On Wilder Seas is the story of Maria, the only woman aboard the Golden Hind with Sir Francis Drake during his circumnavigation voyage. Inspired by an eye-witness account describing Drake’s raid of a ship off the Pacific coast of New Spain, the unknown sailor tells us: “Drake tooke out of this ship… a proper negro wench called Maria which was afterward gotten with child between the captain and his men pirates and sett on a small iland to take her adventures.”
Although other eye-witnesses add some few details, this fleeting reference is pretty much all we know about Maria. All we can be sure of is that she joined the Golden Hind on April 4, 1579 from the ship of Spanish nobleman Don Francisco de Zarate; she was aboard for Drake’s exploration of North America and his aborted attempt to find the Northwest Passage above America; and that she was abandoned, heavily pregnant, on an island in the East Indies, eight months later on December 12.
In writing Maria’s story, I set myself the challenge of sticking to the facts, where they could be ascertained, and fictionalising in the space between them. But I soon found that when it comes to Drake’s famous voyage, facts are few and far between.
Histories of the Golden Hind are based on the earliest published accounts: the first appeared in 1589, in Richard Hakluyt’s Principall Navigations, Voyages and Discoveries of the English Nation. A fuller account, The World Encompassed, was published by Drake’s nephew in 1628. Both were heavily censored; Maria is not mentioned in either of them. Another episode: the trial and execution of the officer Thomas Doughty, accused of treason and beheaded at Port San Julian in July 1578, has been heavily edited in Drake’s favour, compared to eye-witness testimony.
A further indication of the unreliability of these accounts is the mystery surrounding the location of Drake’s colony Nova Albion. In Hakluyt and The World Encompassed, the colony where Drake and his crew lived for five weeks in the summer of 1579 is located at 38° N – in California, where Drake’s Bay is today. But eye-witnesses placed it at 44°-48°N – between Oregon and Vancouver. This is also where it is located in contemporary maps made by cartographers who knew Drake, and on the Molyneux Globes, which were first unveiled in 1592 by Emery Molyneux, who knew and had sailed with Drake.
It appears that in the written accounts cleared for publication in Elizabethan England and in the following decades, the location of the colony was revised – most likely to prevent the Spaniards from learning how far north Drake had sailed, and that he had been seeking the Northwest Passage, which would give the English a shortcut route to challenge Spanish power on the American Pacific coast.
As a result, there is very little we can be sure of about Drake’s exploration of North America. While this is a problem for a historian, it is a gift for the novelist. It enabled me to fictionalise more fully in my portrayal of Drake in Nova Albion; it is where Maria’s story can live and breathe.

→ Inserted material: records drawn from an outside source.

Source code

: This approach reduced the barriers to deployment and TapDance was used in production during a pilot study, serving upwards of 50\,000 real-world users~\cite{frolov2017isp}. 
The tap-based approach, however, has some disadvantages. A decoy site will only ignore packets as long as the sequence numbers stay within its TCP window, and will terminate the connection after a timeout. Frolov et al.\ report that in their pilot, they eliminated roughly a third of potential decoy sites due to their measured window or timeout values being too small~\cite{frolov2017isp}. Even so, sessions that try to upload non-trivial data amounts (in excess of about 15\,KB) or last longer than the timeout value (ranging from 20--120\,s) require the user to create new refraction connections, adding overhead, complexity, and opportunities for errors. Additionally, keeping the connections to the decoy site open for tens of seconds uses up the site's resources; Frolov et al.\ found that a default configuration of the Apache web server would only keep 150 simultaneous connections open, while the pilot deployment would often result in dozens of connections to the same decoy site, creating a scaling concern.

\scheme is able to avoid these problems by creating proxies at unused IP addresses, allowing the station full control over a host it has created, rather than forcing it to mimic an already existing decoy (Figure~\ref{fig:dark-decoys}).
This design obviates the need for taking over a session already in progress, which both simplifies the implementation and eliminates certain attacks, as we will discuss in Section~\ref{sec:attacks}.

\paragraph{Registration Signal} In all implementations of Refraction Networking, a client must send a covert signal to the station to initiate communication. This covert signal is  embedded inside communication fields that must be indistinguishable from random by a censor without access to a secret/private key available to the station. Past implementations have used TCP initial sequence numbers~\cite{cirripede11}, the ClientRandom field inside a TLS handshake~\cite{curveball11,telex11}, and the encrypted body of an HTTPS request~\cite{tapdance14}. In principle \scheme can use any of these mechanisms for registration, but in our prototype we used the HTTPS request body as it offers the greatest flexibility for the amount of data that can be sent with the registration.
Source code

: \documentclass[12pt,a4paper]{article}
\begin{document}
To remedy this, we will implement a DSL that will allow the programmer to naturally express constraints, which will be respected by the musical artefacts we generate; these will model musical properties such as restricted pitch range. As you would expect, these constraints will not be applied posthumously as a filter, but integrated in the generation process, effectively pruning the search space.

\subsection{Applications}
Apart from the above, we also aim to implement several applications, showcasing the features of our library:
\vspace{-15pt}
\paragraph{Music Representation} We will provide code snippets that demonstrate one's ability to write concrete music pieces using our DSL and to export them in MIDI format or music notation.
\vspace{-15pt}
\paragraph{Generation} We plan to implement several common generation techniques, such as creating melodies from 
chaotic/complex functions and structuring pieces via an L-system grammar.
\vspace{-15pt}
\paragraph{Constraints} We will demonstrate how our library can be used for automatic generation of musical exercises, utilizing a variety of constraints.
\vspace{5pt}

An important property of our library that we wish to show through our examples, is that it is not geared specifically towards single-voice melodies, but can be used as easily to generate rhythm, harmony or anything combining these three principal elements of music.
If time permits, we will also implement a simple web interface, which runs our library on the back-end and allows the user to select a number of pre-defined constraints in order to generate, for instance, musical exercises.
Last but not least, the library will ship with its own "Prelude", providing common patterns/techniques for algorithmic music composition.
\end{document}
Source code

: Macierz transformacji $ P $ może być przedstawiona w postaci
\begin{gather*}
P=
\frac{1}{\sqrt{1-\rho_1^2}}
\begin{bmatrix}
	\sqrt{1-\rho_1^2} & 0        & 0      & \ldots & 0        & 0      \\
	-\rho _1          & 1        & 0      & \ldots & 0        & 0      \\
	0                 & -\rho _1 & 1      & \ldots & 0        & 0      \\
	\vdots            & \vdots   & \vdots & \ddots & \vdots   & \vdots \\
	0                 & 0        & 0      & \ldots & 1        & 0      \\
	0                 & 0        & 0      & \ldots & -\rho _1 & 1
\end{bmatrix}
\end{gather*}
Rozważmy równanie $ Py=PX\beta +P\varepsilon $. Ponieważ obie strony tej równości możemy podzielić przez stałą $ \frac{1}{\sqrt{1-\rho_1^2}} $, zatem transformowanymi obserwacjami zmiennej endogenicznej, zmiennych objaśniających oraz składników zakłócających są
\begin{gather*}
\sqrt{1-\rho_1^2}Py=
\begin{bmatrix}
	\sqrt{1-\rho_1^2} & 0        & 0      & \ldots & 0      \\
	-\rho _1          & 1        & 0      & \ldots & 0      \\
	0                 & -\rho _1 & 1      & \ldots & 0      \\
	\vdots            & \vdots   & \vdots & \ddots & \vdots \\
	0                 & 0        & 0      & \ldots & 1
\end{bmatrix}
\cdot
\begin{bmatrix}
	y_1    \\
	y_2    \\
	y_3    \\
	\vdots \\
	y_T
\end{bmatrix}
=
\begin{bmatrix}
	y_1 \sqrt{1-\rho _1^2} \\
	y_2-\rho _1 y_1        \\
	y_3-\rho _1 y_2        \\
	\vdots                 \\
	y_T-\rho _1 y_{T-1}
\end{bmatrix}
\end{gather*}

Thus, in my novel, Drake’s colony is sited on or near Vancouver Island, rather than California. I explored the idea of first contact between Drake’s English sailors and the First Nations peoples in this part of North America – but seen purely through the eyes of a woman unconnected to either culture. It gave me the freedom to imagine a far more shocking end to the colony than is suggested by the sources.
As for Maria’s fate, she sailed on from Nova Albion to cross the Pacific Ocean with Drake. The historical record leaves her about to give birth on Crab Island, 1 degree 40 minutes south of the equator, just east of Sulawesi. We cannot know if she survived the birth, or the exposure on a waterless, deserted island.
Here then, was another gap in the record – and one I was glad to fill with my own interpretation. I believe there was something special about Maria: it can be seen in the space between the facts; in what is left unsaid in the records. Something about her was sufficiently compelling that Drake defied his own rule forbidding women on his ships – uniquely in her case – and permitted her to stay aboard for so long. During the course of my research, I learned about so many courageous, ingenious and resourceful women, living lives like Maria’s in the colonial New World. They gave me the confidence to trust in Maria’s ability to overcome her situation – and imagine her forging an alternative ending for herself than the historical facts suggest.